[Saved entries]

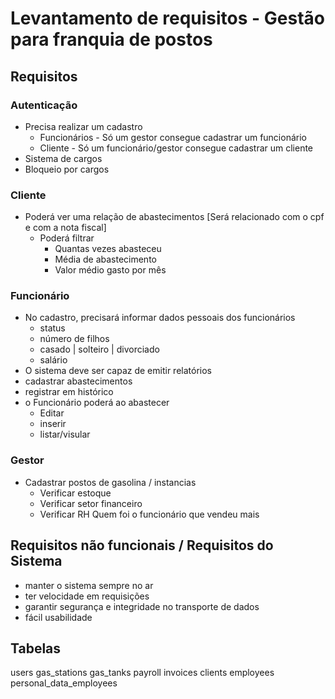 # Levantamento de requisitos - Gestão para franquia de postos

## Requisitos

### Autenticação
- Precisa realizar um cadastro
  - Funcionários - Só um gestor consegue cadastrar um funcionário
  - Cliente - Só um funcionário/gestor consegue cadastrar um cliente
- Sistema de cargos
- Bloqueio por cargos
### Cliente
- Poderá ver uma relação de abastecimentos [Será relacionado com o cpf e com a nota fiscal]
  - Poderá filtrar
    - Quantas vezes abasteceu
    - Média de abastecimento
    - Valor médio gasto por mês
### Funcionário
- No cadastro, precisará informar dados pessoais dos funcionários
    - status
    - número de filhos
    - casado | solteiro | divorciado
    - salário
- O sistema deve ser capaz de emitir relatórios
- cadastrar abastecimentos
- registrar em histórico
- o Funcionário poderá ao abastecer
  - Editar
  - inserir
  - listar/visular



### Gestor
- Cadastrar postos de gasolina / instancias
    - Verificar estoque
    - Verificar setor financeiro
    - Verificar RH
Quem foi o funcionário que vendeu mais

## Requisitos não funcionais / Requisitos do Sistema

- manter o sistema sempre no ar
- ter velocidade em requisições 
- garantir segurança e integridade no transporte de dados
- fácil usabilidade

## Tabelas
users
gas_stations
gas_tanks
payroll
invoices
clients
employees
personal_data_employees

> [AIM OF THE TASK]
Each line of the entries holding the string "consegue" should be found and copied.

> [ANSWER FOR THIS EXERCISE]
  - Funcionários - Só um gestor consegue cadastrar um funcionário
  - Cliente - Só um funcionário/gestor consegue cadastrar um cliente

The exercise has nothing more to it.